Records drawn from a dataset
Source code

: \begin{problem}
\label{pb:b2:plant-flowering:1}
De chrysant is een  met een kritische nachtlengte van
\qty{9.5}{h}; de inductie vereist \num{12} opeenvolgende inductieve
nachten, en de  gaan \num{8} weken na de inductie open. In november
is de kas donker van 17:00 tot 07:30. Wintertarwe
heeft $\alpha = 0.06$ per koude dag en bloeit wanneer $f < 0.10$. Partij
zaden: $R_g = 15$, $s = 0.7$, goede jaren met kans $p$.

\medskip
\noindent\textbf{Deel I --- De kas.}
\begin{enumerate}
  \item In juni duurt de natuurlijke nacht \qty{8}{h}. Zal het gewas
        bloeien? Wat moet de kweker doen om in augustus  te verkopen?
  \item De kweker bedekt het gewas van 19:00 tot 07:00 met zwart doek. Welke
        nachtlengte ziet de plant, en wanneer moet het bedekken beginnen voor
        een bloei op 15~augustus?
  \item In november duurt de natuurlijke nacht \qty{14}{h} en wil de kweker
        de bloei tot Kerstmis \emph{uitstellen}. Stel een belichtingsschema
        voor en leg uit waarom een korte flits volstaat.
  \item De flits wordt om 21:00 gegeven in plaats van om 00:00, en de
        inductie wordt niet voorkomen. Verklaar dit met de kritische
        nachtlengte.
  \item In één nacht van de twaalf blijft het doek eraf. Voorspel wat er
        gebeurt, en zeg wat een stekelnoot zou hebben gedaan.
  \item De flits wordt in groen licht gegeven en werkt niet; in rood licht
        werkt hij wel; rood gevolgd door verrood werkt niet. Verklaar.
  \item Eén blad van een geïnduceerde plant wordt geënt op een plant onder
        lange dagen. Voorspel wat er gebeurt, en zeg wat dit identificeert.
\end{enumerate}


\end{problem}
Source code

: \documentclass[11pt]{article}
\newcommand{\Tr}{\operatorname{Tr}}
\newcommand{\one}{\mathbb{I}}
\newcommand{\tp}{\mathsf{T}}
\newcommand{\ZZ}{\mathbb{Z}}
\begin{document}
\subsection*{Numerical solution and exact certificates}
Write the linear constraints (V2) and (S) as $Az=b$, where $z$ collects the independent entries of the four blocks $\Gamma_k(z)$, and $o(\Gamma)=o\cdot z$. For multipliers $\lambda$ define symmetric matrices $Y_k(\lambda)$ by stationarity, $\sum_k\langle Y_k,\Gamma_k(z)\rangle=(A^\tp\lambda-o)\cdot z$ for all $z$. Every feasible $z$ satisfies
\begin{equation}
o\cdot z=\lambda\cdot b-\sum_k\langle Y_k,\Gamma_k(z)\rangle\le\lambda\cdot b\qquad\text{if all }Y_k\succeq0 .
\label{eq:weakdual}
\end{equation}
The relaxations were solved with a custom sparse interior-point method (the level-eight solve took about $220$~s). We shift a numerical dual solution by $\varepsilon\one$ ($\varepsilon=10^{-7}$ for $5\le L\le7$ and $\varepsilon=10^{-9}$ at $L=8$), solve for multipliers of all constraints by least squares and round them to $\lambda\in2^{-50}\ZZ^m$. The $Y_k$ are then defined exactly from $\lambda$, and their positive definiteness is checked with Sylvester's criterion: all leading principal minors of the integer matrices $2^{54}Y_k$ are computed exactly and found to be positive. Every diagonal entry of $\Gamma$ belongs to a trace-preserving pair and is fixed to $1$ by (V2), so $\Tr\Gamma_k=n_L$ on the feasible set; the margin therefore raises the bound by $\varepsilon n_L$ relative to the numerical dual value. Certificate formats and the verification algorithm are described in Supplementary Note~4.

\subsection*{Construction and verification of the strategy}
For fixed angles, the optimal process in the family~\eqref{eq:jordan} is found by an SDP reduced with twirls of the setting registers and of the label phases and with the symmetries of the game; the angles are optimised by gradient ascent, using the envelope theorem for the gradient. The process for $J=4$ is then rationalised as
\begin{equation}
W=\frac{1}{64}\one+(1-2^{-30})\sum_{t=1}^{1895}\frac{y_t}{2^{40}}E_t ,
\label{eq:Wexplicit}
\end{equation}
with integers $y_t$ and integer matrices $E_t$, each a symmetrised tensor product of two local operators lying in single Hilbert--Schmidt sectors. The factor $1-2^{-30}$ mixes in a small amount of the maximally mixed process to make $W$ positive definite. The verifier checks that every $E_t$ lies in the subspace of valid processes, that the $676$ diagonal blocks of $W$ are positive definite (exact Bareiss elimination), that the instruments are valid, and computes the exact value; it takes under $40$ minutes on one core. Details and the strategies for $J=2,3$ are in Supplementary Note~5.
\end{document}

Exercise instructions:
Please return the records above exactly as they are written.

Exercise solution:
Source code

: \begin{problem}
\label{pb:b2:plant-flowering:1}
De chrysant is een  met een kritische nachtlengte van
\qty{9.5}{h}; de inductie vereist \num{12} opeenvolgende inductieve
nachten, en de  gaan \num{8} weken na de inductie open. In november
is de kas donker van 17:00 tot 07:30. Wintertarwe
heeft $\alpha = 0.06$ per koude dag en bloeit wanneer $f < 0.10$. Partij
zaden: $R_g = 15$, $s = 0.7$, goede jaren met kans $p$.

\medskip
\noindent\textbf{Deel I --- De kas.}
\begin{enumerate}
  \item In juni duurt de natuurlijke nacht \qty{8}{h}. Zal het gewas
        bloeien? Wat moet de kweker doen om in augustus  te verkopen?
  \item De kweker bedekt het gewas van 19:00 tot 07:00 met zwart doek. Welke
        nachtlengte ziet de plant, en wanneer moet het bedekken beginnen voor
        een bloei op 15~augustus?
  \item In november duurt de natuurlijke nacht \qty{14}{h} en wil de kweker
        de bloei tot Kerstmis \emph{uitstellen}. Stel een belichtingsschema
        voor en leg uit waarom een korte flits volstaat.
  \item De flits wordt om 21:00 gegeven in plaats van om 00:00, en de
        inductie wordt niet voorkomen. Verklaar dit met de kritische
        nachtlengte.
  \item In één nacht van de twaalf blijft het doek eraf. Voorspel wat er
        gebeurt, en zeg wat een stekelnoot zou hebben gedaan.
  \item De flits wordt in groen licht gegeven en werkt niet; in rood licht
        werkt hij wel; rood gevolgd door verrood werkt niet. Verklaar.
  \item Eén blad van een geïnduceerde plant wordt geënt op een plant onder
        lange dagen. Voorspel wat er gebeurt, en zeg wat dit identificeert.
\end{enumerate}


\end{problem}
Source code

: \documentclass[11pt]{article}
\newcommand{\Tr}{\operatorname{Tr}}
\newcommand{\one}{\mathbb{I}}
\newcommand{\tp}{\mathsf{T}}
\newcommand{\ZZ}{\mathbb{Z}}
\begin{document}
\subsection*{Numerical solution and exact certificates}
Write the linear constraints (V2) and (S) as $Az=b$, where $z$ collects the independent entries of the four blocks $\Gamma_k(z)$, and $o(\Gamma)=o\cdot z$. For multipliers $\lambda$ define symmetric matrices $Y_k(\lambda)$ by stationarity, $\sum_k\langle Y_k,\Gamma_k(z)\rangle=(A^\tp\lambda-o)\cdot z$ for all $z$. Every feasible $z$ satisfies
\begin{equation}
o\cdot z=\lambda\cdot b-\sum_k\langle Y_k,\Gamma_k(z)\rangle\le\lambda\cdot b\qquad\text{if all }Y_k\succeq0 .
\label{eq:weakdual}
\end{equation}
The relaxations were solved with a custom sparse interior-point method (the level-eight solve took about $220$~s). We shift a numerical dual solution by $\varepsilon\one$ ($\varepsilon=10^{-7}$ for $5\le L\le7$ and $\varepsilon=10^{-9}$ at $L=8$), solve for multipliers of all constraints by least squares and round them to $\lambda\in2^{-50}\ZZ^m$. The $Y_k$ are then defined exactly from $\lambda$, and their positive definiteness is checked with Sylvester's criterion: all leading principal minors of the integer matrices $2^{54}Y_k$ are computed exactly and found to be positive. Every diagonal entry of $\Gamma$ belongs to a trace-preserving pair and is fixed to $1$ by (V2), so $\Tr\Gamma_k=n_L$ on the feasible set; the margin therefore raises the bound by $\varepsilon n_L$ relative to the numerical dual value. Certificate formats and the verification algorithm are described in Supplementary Note~4.

\subsection*{Construction and verification of the strategy}
For fixed angles, the optimal process in the family~\eqref{eq:jordan} is found by an SDP reduced with twirls of the setting registers and of the label phases and with the symmetries of the game; the angles are optimised by gradient ascent, using the envelope theorem for the gradient. The process for $J=4$ is then rationalised as
\begin{equation}
W=\frac{1}{64}\one+(1-2^{-30})\sum_{t=1}^{1895}\frac{y_t}{2^{40}}E_t ,
\label{eq:Wexplicit}
\end{equation}
with integers $y_t$ and integer matrices $E_t$, each a symmetrised tensor product of two local operators lying in single Hilbert--Schmidt sectors. The factor $1-2^{-30}$ mixes in a small amount of the maximally mixed process to make $W$ positive definite. The verifier checks that every $E_t$ lies in the subspace of valid processes, that the $676$ diagonal blocks of $W$ are positive definite (exact Bareiss elimination), that the instruments are valid, and computes the exact value; it takes under $40$ minutes on one core. Details and the strategies for $J=2,3$ are in Supplementary Note~5.
\end{document}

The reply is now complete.